Download or read book Assessing Student Outcomes Why Who What How written by J. Fredericks Volkwein and published by John Wiley & Sons. This book was released on 2011-11-22 with total page 158 pages. Available in PDF, EPUB and Kindle. Book excerpt: This volume offers administrators and practitioners a summary guide to assessment in higher education, from the reasons for undertaking assessment to the delivery of findings. It opens with the questions that precede an effective study and drive research design: To what extent is the study aimed at educational improvement, and to what extent is it aimed at external accountability? Are the results expected to demonstrate goal attainment, improvement, comparison to others, meeting standards, cost-effective investment? What is the population from whom assessment data are being collected: Are we measuring the knowledge and skills of individuals and making decisions about their remediation, certification, or development? Or are we sampling from particular groups of students and comparing them to each other, or perhaps to themselves over time? The core of the volume is devoted to the objects of assessment: basic skills, general education knowledge, attainment in the major, personal growth, attitudes and satisfaction, and alumni outcomes, keeping in mind both cognitive and noncognitive measures. One chapter describes common obstacles to effective assessment; others describe conceptual models, research methods, and data collection strategies and instruments. The concluding chapter underscores the importance of communicating research results effectively. This is a special volume of the Jossey-Bass higher education quarterly report series New Directions for Institutional Research. Always timely and comprehensive, New Directions for Institutional Research provides planners and administrators in all types of academic institutions with guidelines in such areas as resource coordination, information analysis, program evaluation, and institutional management.

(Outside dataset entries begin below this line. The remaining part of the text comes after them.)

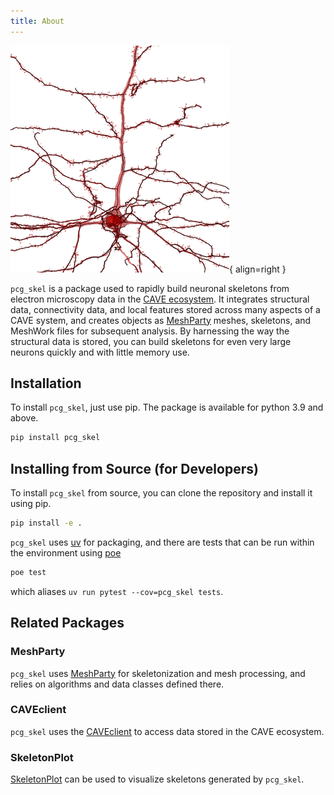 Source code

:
 ```yaml
---
title: About
---
```

![Pyramidal Cell](images/example_skeleton_small.png){ align=right }

`pcg_skel` is a package used to rapidly build neuronal skeletons from electron microscopy data in the [CAVE ecosystem](https://github.com/CAVEconnectome).
It integrates structural data, connectivity data, and local features stored across many aspects of a CAVE system, and creates objects as [MeshParty](https://meshparty.readthedocs.io/en/latest/) meshes, skeletons, and MeshWork files for subsequent analysis.
By harnessing the way the structural data is stored, you can build skeletons for even very large neurons quickly and with little memory use.


## Installation

To install `pcg_skel`, just use pip. The package is available for python 3.9 and above.

```bash
pip install pcg_skel
```

## Installing from Source (for Developers)

To install `pcg_skel` from source, you can clone the repository and install it using pip.

```bash
pip install -e .
```

`pcg_skel` uses [uv](https://docs.astral.sh/uv/) for packaging, and there are tests that can be run within the environment using [poe](https://poethepoet.natn.io)

```bash
poe test
```

which aliases `uv run pytest --cov=pcg_skel tests`.

## Related Packages

### MeshParty

`pcg_skel` uses [MeshParty](https://meshparty.readthedocs.io/en/latest/) for skeletonization and mesh processing, and relies on algorithms and data classes defined there.

### CAVEclient

`pcg_skel` uses the [CAVEclient](https://caveclient.readthedocs.io/en/latest/) to access data stored in the CAVE ecosystem.

### SkeletonPlot

[SkeletonPlot](https://github.com/AllenInstitute/skeleton_plot) can be used to visualize skeletons generated by `pcg_skel`.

Download or read book A Comprehensive Critique of Student Evaluation of Teaching written by Dennis E. Clayson and published by Routledge. This book was released on 2020-12-28 with total page 175 pages. Available in PDF, EPUB and Kindle. Book excerpt: This thought-provoking volume offers comprehensive analysis of contemporary research and literature on student evaluation of teaching (SET) in Higher Education. In evaluating data from fields including education, psychology, engineering, science, and business, this volume critically engages with the assumption that SET is a reliable and valid measure of effective teaching. Clayson navigates a range of cultural, social, and era-related factors including gender, grades, personality, student honesty, and halo effects to consider how these may impact on the accuracy and impartiality of student evaluations. Ultimately, he posits a “popularity hypothesis”, asserting that above all, SET measures instructor likability. While controversial, the hypothesis powerfully and persuasively draws on extensive and divergent literature to offer new and salient insights regarding the growing and potentially misleading phenomenon of SET. This topical and transdisciplinary book will be of great interest to researchers, faculty, and administrators in the fields of higher education management, administration, teaching and learning.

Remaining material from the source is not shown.